Holocaust 2000 (1977) poster

Holocaust 2000 (1977)

Rating:

aka The Chosen


Italy. 1977.

Crew

Director – Alberto de Martino, Screenplay – Alberto de Martino, Sergio Donati & Michael Robson, Story – Alberto de Martino & Sergio Donati, Producer – Paul Simmis, Photography – Erico Menczer, Music – Ennio Morricone, Special Effects – Gino de Rossi, Art Direction – Umberto Bertacca. Production Company – Embassy/Aston.

Cast

Kirk Douglas (Robert Caine), Simon Ward (Angel Caine), Agostina Belli (Sara Golan), Romolo Valli (Monsignor Charrier), Massimo Foschi (Arab Assassain), Adolfo Celli (Dr Kerouac)


Plot

Millionaire industrialist Robert Caine is supervising the construction of a nuclear power plant in the Middle East. Strange things then begin to happen – the plant’s computer spouts symbols that a priest interprets as the name of the Anti-Christ. Caine realises that the plant has seven turbines, ten commutators and ten control systems that correspond to the seven heads, ten horns and ten crowns of the Beast prophesied by the Book of Revelations and that the plant he is building may be capable of triggering a chain reaction of nuclear explosions that would destroy the entire world. He also comes to realise that the child his girlfriend is pregnant with may be the Anti-Christ.


This Italian-made run through the End Times prophecy cliches seems like a potentially interesting collision between The Omen (1976) and the later The China Syndrome (1979).
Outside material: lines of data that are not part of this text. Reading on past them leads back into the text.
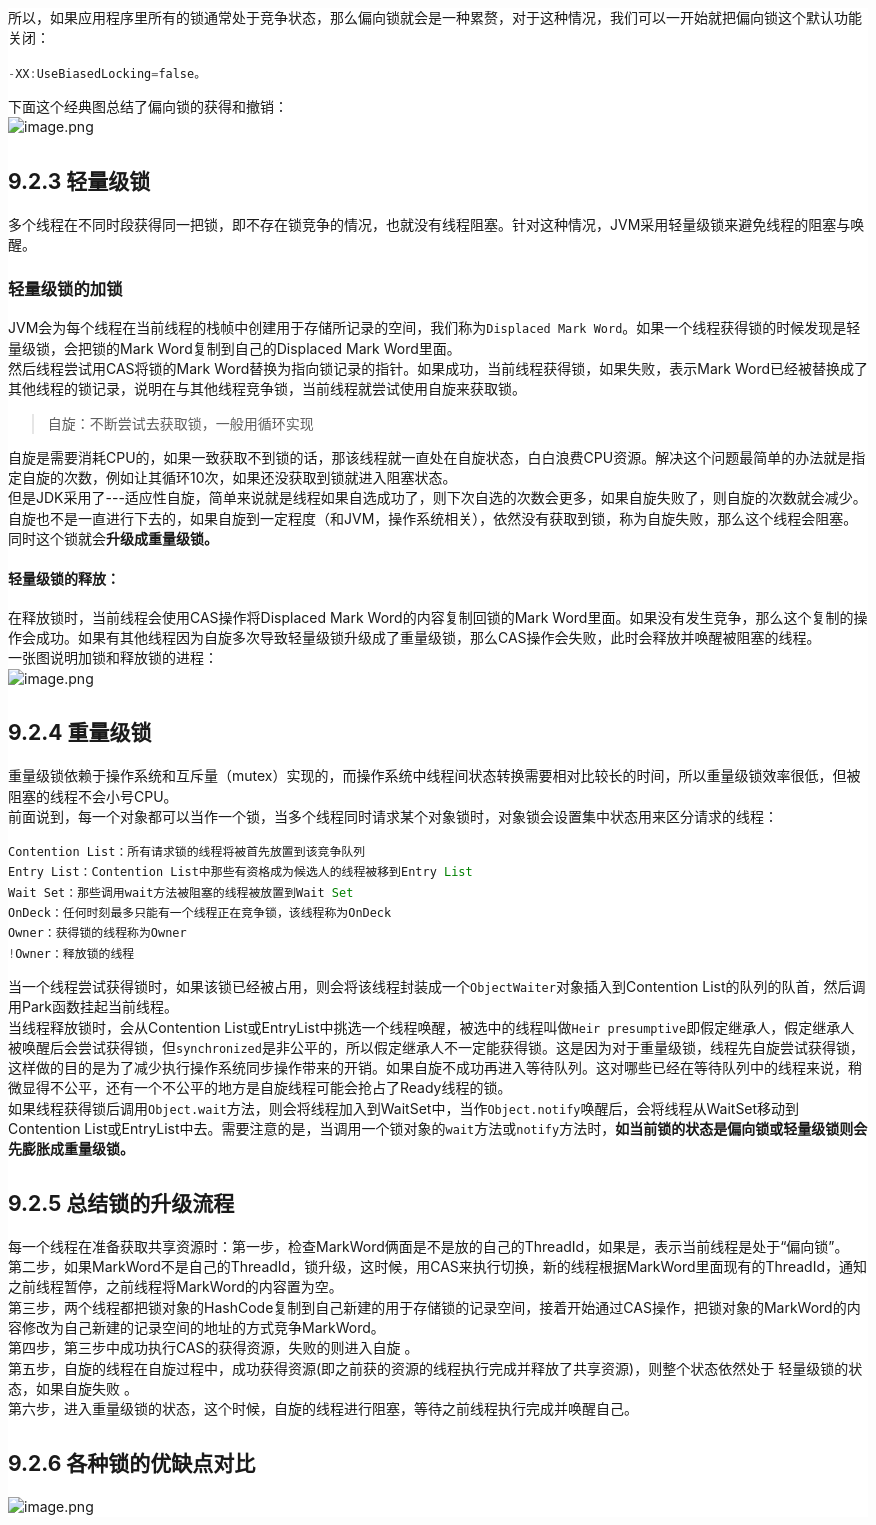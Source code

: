 所以，如果应用程序里所有的锁通常处于竞争状态，那么偏向锁就会是一种累赘，对于这种情况，我们可以一开始就把偏向锁这个默认功能关闭：
```java
-XX:UseBiasedLocking=false。
```
下面这个经典图总结了偏向锁的获得和撤销：<br />![image.png](https://cdn.nlark.com/yuque/0/2023/png/35204765/1680857407483-2e6410b4-6772-493c-a30e-ec1031e20567.png#averageHue=%23bcd97f&clientId=u05ed138b-87d5-4&from=paste&height=863&id=u675fd5a4&name=image.png&originHeight=863&originWidth=779&originalType=binary&ratio=1&rotation=0&showTitle=false&size=193049&status=done&style=none&taskId=u2edfb943-12a6-4ff8-8ba6-0c58c9da883&title=&width=779)
<a name="bJl9S"></a>
## 9.2.3 轻量级锁
多个线程在不同时段获得同一把锁，即不存在锁竞争的情况，也就没有线程阻塞。针对这种情况，JVM采用轻量级锁来避免线程的阻塞与唤醒。
<a name="AAEZi"></a>
### 轻量级锁的加锁
JVM会为每个线程在当前线程的栈帧中创建用于存储所记录的空间，我们称为`Displaced Mark Word`。如果一个线程获得锁的时候发现是轻量级锁，会把锁的Mark Word复制到自己的Displaced Mark Word里面。<br />然后线程尝试用CAS将锁的Mark Word替换为指向锁记录的指针。如果成功，当前线程获得锁，如果失败，表示Mark Word已经被替换成了其他线程的锁记录，说明在与其他线程竞争锁，当前线程就尝试使用自旋来获取锁。
> 自旋：不断尝试去获取锁，一般用循环实现

自旋是需要消耗CPU的，如果一致获取不到锁的话，那该线程就一直处在自旋状态，白白浪费CPU资源。解决这个问题最简单的办法就是指定自旋的次数，例如让其循环10次，如果还没获取到锁就进入阻塞状态。<br />但是JDK采用了---适应性自旋，简单来说就是线程如果自选成功了，则下次自选的次数会更多，如果自旋失败了，则自旋的次数就会减少。<br />自旋也不是一直进行下去的，如果自旋到一定程度（和JVM，操作系统相关），依然没有获取到锁，称为自旋失败，那么这个线程会阻塞。同时这个锁就会**升级成重量级锁。**
<a name="ooHVk"></a>
#### 轻量级锁的释放：
在释放锁时，当前线程会使用CAS操作将Displaced Mark Word的内容复制回锁的Mark Word里面。如果没有发生竞争，那么这个复制的操作会成功。如果有其他线程因为自旋多次导致轻量级锁升级成了重量级锁，那么CAS操作会失败，此时会释放并唤醒被阻塞的线程。<br />一张图说明加锁和释放锁的进程：<br />![image.png](https://cdn.nlark.com/yuque/0/2023/png/35204765/1680858097147-824b0ec7-e31e-411e-b722-c9f67807027a.png#averageHue=%23dfb23c&clientId=u05ed138b-87d5-4&from=paste&height=748&id=uc91e7740&name=image.png&originHeight=748&originWidth=770&originalType=binary&ratio=1&rotation=0&showTitle=false&size=212419&status=done&style=none&taskId=u1a673fae-3603-442e-93d5-005eefaa016&title=&width=770)
<a name="TyLI5"></a>
## 9.2.4 重量级锁
重量级锁依赖于操作系统和互斥量（mutex）实现的，而操作系统中线程间状态转换需要相对比较长的时间，所以重量级锁效率很低，但被阻塞的线程不会小号CPU。<br />前面说到，每一个对象都可以当作一个锁，当多个线程同时请求某个对象锁时，对象锁会设置集中状态用来区分请求的线程：
```java
Contention List：所有请求锁的线程将被首先放置到该竞争队列
Entry List：Contention List中那些有资格成为候选人的线程被移到Entry List
Wait Set：那些调用wait方法被阻塞的线程被放置到Wait Set
OnDeck：任何时刻最多只能有一个线程正在竞争锁，该线程称为OnDeck
Owner：获得锁的线程称为Owner
!Owner：释放锁的线程
```
当一个线程尝试获得锁时，如果该锁已经被占用，则会将该线程封装成一个`ObjectWaiter`对象插入到Contention List的队列的队首，然后调用Park函数挂起当前线程。<br />当线程释放锁时，会从Contention List或EntryList中挑选一个线程唤醒，被选中的线程叫做`Heir presumptive`即假定继承人，假定继承人被唤醒后会尝试获得锁，但`synchronized`是非公平的，所以假定继承人不一定能获得锁。这是因为对于重量级锁，线程先自旋尝试获得锁，这样做的目的是为了减少执行操作系统同步操作带来的开销。如果自旋不成功再进入等待队列。这对哪些已经在等待队列中的线程来说，稍微显得不公平，还有一个不公平的地方是自旋线程可能会抢占了Ready线程的锁。<br />如果线程获得锁后调用`Object.wait`方法，则会将线程加入到WaitSet中，当作`Object.notify`唤醒后，会将线程从WaitSet移动到Contention List或EntryList中去。需要注意的是，当调用一个锁对象的`wait`方法或`notify`方法时，**如当前锁的状态是偏向锁或轻量级锁则会先膨胀成重量级锁。**
<a name="OxHgN"></a>
## 9.2.5 总结锁的升级流程
每一个线程在准备获取共享资源时：第一步，检查MarkWord俩面是不是放的自己的ThreadId，如果是，表示当前线程是处于“偏向锁”。<br />第二步，如果MarkWord不是自己的ThreadId，锁升级，这时候，用CAS来执行切换，新的线程根据MarkWord里面现有的ThreadId，通知之前线程暂停，之前线程将MarkWord的内容置为空。<br />第三步，两个线程都把锁对象的HashCode复制到自己新建的用于存储锁的记录空间，接着开始通过CAS操作，把锁对象的MarkWord的内容修改为自己新建的记录空间的地址的方式竞争MarkWord。<br />第四步，第三步中成功执行CAS的获得资源，失败的则进入自旋 。<br />第五步，自旋的线程在自旋过程中，成功获得资源(即之前获的资源的线程执行完成并释放了共享资源)，则整个状态依然处于 轻量级锁的状态，如果自旋失败 。<br />第六步，进入重量级锁的状态，这个时候，自旋的线程进行阻塞，等待之前线程执行完成并唤醒自己。
<a name="aJrqT"></a>
## 9.2.6 各种锁的优缺点对比
![image.png](https://cdn.nlark.com/yuque/0/2023/png/35204765/1680858815620-9821a0e5-5cc4-4569-997f-f970a634ed5e.png#averageHue=%23f6f4f2&clientId=u05ed138b-87d5-4&from=paste&height=312&id=u1d8784d9&name=image.png&originHeight=312&originWidth=785&originalType=binary&ratio=1&rotation=0&showTitle=false&size=39289&status=done&style=none&taskId=uba5ba7a8-ab52-415d-b630-d9261a65a79&title=&width=785)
It is probably the best made and best budgeted of the Italian occult films of the 1970s – remember the likes of The Antichrist/The Tempter (1974), Beyond the Door (1974), The Night Child (1975), Naked Exorcism (1976), The Sexorcist (1977) – and even manages to import an A-list name like Kirk Douglas.

However, that is not saying much and Holocaust 2000 quickly jumps off into the cliches of the 1970s occult cycle – the pregnant woman’s baby as anti-Christ, symbolic interpretations of the Book of Revelations, conspiring power cabals. It gets very hysterical about the topic of nuclear power. Although for a film that is happy to equate nuclear power with the ultimate evil (the Devil), its railings on the subject seem woefully uninformed – claiming the ridiculous notion that the detonation of one nuclear power plant could set up a chain reaction of such explosions around the world and that such a detonation could destroy the world, something that even all the nuclear weaponry detonated all at once could not do.

Like both The Exorcist (1973) and The Omen, Holocaust 2000 is, despite the mask of religious pretensions, an exploitation film. Here is where it is at its most entertaining, with a lively series of Omen-esque deaths, the best of these being a beheading by helicopter blade. In an amazing dream sequence, the nuclear power plant, seen rising from the ocean, turns into a vision of the ten-headed Beast from the Book of Revelations.

Kirk Douglas surveys the nuclear power plants in Holocaust 2000 (1977)
Kirk Douglas surveys a model of the nuclear power plant that will become the ten-headed Beast

The film also manages to more than effectively convey a horror of hospitals in the scene where an unwitting Agostina Belli is taken to an abortion clinic or where Kirk Douglas bound in a strait-jacket is trapped in a rubber-room filled with inmates who start kicking him to death. In the midst of the generally hysterical pandemonium, Kirk Douglas brings a convincing presence and calm that adds far more than the film deserves.

Alberto De Martino was a director in the Italian exploitation genre and covered most genres including the peplum and the giallo. His other genre films include:- Medusa Against the Son of Hercules (1962), the Gothic horror The Blancheville Monster (1963), The Triumph of Hercules (1964), the spy film OK Connery/Operation Kid Brother (1967), the giallo The Man with the Icy Eyes (1971), the possession film The Antichrist/The Tempter (1977), the superhero film The Pumaman (1980), the psychic film Blood Link (1982), Miami Golem (1985) and Formula for a Murder (1985).